[Opening DATA SECTION section]

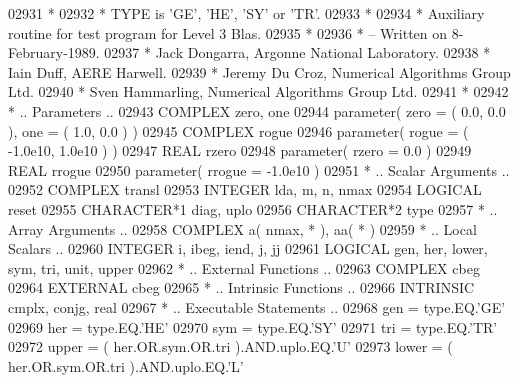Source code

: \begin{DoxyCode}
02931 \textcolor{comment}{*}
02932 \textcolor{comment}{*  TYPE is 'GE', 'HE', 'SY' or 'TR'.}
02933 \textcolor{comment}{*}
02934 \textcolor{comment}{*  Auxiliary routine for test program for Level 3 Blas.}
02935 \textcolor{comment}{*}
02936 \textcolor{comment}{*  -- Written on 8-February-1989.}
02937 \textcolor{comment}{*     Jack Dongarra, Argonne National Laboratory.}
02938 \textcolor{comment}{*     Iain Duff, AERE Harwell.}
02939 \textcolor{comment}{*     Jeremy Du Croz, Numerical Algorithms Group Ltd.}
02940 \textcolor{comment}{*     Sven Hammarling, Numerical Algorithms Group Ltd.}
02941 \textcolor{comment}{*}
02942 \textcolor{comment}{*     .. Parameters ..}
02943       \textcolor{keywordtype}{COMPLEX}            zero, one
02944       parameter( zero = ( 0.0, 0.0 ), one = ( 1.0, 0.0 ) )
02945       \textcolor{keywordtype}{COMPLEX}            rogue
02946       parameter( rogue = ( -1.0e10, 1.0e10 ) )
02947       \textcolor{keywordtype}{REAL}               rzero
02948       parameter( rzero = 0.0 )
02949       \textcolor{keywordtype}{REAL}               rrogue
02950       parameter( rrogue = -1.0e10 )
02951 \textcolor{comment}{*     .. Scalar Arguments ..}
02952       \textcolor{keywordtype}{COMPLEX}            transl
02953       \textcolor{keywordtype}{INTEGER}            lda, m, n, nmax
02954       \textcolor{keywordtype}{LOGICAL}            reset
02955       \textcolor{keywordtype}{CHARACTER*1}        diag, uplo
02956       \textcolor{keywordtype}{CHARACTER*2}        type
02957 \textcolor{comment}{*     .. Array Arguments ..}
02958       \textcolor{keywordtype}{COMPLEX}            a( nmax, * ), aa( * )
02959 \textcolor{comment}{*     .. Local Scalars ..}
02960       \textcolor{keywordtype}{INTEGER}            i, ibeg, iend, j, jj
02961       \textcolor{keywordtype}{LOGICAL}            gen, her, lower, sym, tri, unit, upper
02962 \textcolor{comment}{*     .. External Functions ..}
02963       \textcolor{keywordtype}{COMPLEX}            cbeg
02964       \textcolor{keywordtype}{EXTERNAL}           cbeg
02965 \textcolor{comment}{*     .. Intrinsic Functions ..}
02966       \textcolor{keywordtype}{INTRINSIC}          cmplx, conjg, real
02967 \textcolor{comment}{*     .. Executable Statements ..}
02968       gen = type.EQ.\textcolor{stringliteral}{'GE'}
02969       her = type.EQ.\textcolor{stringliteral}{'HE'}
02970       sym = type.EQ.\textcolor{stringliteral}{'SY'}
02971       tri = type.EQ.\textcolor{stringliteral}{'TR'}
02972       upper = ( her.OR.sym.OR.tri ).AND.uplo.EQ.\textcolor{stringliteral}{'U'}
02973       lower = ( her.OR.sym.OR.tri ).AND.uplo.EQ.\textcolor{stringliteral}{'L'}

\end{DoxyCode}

[Closing DATA SECTION section]
[Opening DATA SECTION section]

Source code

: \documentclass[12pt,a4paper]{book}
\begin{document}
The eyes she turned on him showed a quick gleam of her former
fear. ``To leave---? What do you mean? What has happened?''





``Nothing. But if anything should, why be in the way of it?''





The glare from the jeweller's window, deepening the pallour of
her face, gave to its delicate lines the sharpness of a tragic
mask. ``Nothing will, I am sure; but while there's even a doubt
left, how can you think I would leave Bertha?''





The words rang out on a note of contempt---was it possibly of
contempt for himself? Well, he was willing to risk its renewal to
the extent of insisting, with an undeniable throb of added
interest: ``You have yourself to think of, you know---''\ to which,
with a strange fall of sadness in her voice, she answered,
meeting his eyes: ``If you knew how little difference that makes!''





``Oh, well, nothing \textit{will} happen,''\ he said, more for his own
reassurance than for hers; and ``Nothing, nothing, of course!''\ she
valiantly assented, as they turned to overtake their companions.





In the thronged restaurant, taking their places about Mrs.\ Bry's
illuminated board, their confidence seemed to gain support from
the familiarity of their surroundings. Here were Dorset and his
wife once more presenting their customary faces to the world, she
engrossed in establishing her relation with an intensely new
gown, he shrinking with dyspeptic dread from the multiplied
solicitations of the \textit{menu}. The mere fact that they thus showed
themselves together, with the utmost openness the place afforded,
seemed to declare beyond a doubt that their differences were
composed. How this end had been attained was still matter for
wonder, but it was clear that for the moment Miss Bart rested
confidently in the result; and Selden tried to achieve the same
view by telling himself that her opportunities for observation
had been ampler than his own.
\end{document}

[Closing DATA SECTION section]

### [TASK DESCRIPTION]
Can you repeat, word for word, every line above from the one containing "for his own" down to the one containing "the familiarity of", including both?

### [ANSWER FOR THIS EXERCISE]
``Oh, well, nothing \textit{will} happen,''\ he said, more for his own
reassurance than for hers; and ``Nothing, nothing, of course!''\ she
valiantly assented, as they turned to overtake their companions.





In the thronged restaurant, taking their places about Mrs.\ Bry's
illuminated board, their confidence seemed to gain support from
the familiarity of their surroundings. Here were Dorset and his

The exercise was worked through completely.